Stored items:
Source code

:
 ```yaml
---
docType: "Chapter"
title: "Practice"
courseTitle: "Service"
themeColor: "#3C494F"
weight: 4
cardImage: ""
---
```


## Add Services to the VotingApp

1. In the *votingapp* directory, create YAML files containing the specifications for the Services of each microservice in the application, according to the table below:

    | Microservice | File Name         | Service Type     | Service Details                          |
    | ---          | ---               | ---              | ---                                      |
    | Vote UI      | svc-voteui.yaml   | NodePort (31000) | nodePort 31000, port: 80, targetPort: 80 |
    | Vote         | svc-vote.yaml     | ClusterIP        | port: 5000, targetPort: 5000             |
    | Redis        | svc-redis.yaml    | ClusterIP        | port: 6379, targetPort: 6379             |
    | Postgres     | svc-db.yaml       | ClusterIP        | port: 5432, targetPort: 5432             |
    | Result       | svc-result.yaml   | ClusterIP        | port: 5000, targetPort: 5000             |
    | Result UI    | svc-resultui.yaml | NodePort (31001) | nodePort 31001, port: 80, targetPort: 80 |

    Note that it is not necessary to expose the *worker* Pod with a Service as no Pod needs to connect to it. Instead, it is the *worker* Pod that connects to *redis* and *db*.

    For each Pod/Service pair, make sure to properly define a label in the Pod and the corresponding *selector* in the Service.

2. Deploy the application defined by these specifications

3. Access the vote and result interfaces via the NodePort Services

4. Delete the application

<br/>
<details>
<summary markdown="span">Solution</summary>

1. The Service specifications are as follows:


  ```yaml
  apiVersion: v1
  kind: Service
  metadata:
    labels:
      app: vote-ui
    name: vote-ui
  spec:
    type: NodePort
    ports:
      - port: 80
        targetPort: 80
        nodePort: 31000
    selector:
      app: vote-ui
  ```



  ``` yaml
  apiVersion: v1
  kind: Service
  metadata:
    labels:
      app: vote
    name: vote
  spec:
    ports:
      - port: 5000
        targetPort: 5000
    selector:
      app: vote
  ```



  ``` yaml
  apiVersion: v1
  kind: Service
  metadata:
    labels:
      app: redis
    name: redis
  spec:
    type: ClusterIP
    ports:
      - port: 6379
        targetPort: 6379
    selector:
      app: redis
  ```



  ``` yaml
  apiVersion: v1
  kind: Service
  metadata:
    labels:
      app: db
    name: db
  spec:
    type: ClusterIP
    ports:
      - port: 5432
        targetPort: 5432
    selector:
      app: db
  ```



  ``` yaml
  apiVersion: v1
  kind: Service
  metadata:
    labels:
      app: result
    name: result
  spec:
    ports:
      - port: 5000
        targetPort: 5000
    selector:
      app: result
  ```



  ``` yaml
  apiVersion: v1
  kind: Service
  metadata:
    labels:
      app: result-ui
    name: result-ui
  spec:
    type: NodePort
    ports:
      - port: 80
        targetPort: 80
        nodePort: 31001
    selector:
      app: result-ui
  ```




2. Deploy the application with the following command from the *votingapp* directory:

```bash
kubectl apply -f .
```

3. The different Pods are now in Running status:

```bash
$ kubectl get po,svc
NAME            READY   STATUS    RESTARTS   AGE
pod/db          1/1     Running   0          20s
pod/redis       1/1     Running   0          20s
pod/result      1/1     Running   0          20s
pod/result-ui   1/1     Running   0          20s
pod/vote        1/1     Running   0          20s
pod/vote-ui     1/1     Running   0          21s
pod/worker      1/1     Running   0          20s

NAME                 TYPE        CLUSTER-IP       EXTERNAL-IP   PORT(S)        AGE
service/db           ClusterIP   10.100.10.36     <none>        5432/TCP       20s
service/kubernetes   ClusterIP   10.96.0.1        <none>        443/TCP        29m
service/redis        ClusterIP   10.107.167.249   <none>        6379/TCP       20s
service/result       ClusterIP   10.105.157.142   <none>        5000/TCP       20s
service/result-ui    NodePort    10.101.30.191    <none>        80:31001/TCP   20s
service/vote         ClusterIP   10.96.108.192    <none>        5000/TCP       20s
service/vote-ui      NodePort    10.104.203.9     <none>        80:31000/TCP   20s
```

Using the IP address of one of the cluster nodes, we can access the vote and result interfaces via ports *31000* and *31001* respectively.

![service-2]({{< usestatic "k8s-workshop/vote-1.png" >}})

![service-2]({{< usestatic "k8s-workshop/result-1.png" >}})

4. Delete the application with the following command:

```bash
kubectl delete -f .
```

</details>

▸ WHAT IS EXPECTED:
For each record above, output it exactly as written.

▸ SOLUTION:
Source code

:
 ```yaml
---
docType: "Chapter"
title: "Practice"
courseTitle: "Service"
themeColor: "#3C494F"
weight: 4
cardImage: ""
---
```


## Add Services to the VotingApp

1. In the *votingapp* directory, create YAML files containing the specifications for the Services of each microservice in the application, according to the table below:

    | Microservice | File Name         | Service Type     | Service Details                          |
    | ---          | ---               | ---              | ---                                      |
    | Vote UI      | svc-voteui.yaml   | NodePort (31000) | nodePort 31000, port: 80, targetPort: 80 |
    | Vote         | svc-vote.yaml     | ClusterIP        | port: 5000, targetPort: 5000             |
    | Redis        | svc-redis.yaml    | ClusterIP        | port: 6379, targetPort: 6379             |
    | Postgres     | svc-db.yaml       | ClusterIP        | port: 5432, targetPort: 5432             |
    | Result       | svc-result.yaml   | ClusterIP        | port: 5000, targetPort: 5000             |
    | Result UI    | svc-resultui.yaml | NodePort (31001) | nodePort 31001, port: 80, targetPort: 80 |

    Note that it is not necessary to expose the *worker* Pod with a Service as no Pod needs to connect to it. Instead, it is the *worker* Pod that connects to *redis* and *db*.

    For each Pod/Service pair, make sure to properly define a label in the Pod and the corresponding *selector* in the Service.

2. Deploy the application defined by these specifications

3. Access the vote and result interfaces via the NodePort Services

4. Delete the application

<br/>
<details>
<summary markdown="span">Solution</summary>

1. The Service specifications are as follows:


  ```yaml
  apiVersion: v1
  kind: Service
  metadata:
    labels:
      app: vote-ui
    name: vote-ui
  spec:
    type: NodePort
    ports:
      - port: 80
        targetPort: 80
        nodePort: 31000
    selector:
      app: vote-ui
  ```



  ``` yaml
  apiVersion: v1
  kind: Service
  metadata:
    labels:
      app: vote
    name: vote
  spec:
    ports:
      - port: 5000
        targetPort: 5000
    selector:
      app: vote
  ```



  ``` yaml
  apiVersion: v1
  kind: Service
  metadata:
    labels:
      app: redis
    name: redis
  spec:
    type: ClusterIP
    ports:
      - port: 6379
        targetPort: 6379
    selector:
      app: redis
  ```



  ``` yaml
  apiVersion: v1
  kind: Service
  metadata:
    labels:
      app: db
    name: db
  spec:
    type: ClusterIP
    ports:
      - port: 5432
        targetPort: 5432
    selector:
      app: db
  ```



  ``` yaml
  apiVersion: v1
  kind: Service
  metadata:
    labels:
      app: result
    name: result
  spec:
    ports:
      - port: 5000
        targetPort: 5000
    selector:
      app: result
  ```



  ``` yaml
  apiVersion: v1
  kind: Service
  metadata:
    labels:
      app: result-ui
    name: result-ui
  spec:
    type: NodePort
    ports:
      - port: 80
        targetPort: 80
        nodePort: 31001
    selector:
      app: result-ui
  ```




2. Deploy the application with the following command from the *votingapp* directory:

```bash
kubectl apply -f .
```

3. The different Pods are now in Running status:

```bash
$ kubectl get po,svc
NAME            READY   STATUS    RESTARTS   AGE
pod/db          1/1     Running   0          20s
pod/redis       1/1     Running   0          20s
pod/result      1/1     Running   0          20s
pod/result-ui   1/1     Running   0          20s
pod/vote        1/1     Running   0          20s
pod/vote-ui     1/1     Running   0          21s
pod/worker      1/1     Running   0          20s

NAME                 TYPE        CLUSTER-IP       EXTERNAL-IP   PORT(S)        AGE
service/db           ClusterIP   10.100.10.36     <none>        5432/TCP       20s
service/kubernetes   ClusterIP   10.96.0.1        <none>        443/TCP        29m
service/redis        ClusterIP   10.107.167.249   <none>        6379/TCP       20s
service/result       ClusterIP   10.105.157.142   <none>        5000/TCP       20s
service/result-ui    NodePort    10.101.30.191    <none>        80:31001/TCP   20s
service/vote         ClusterIP   10.96.108.192    <none>        5000/TCP       20s
service/vote-ui      NodePort    10.104.203.9     <none>        80:31000/TCP   20s
```

Using the IP address of one of the cluster nodes, we can access the vote and result interfaces via ports *31000* and *31001* respectively.

![service-2]({{< usestatic "k8s-workshop/vote-1.png" >}})

![service-2]({{< usestatic "k8s-workshop/result-1.png" >}})

4. Delete the application with the following command:

```bash
kubectl delete -f .
```

</details>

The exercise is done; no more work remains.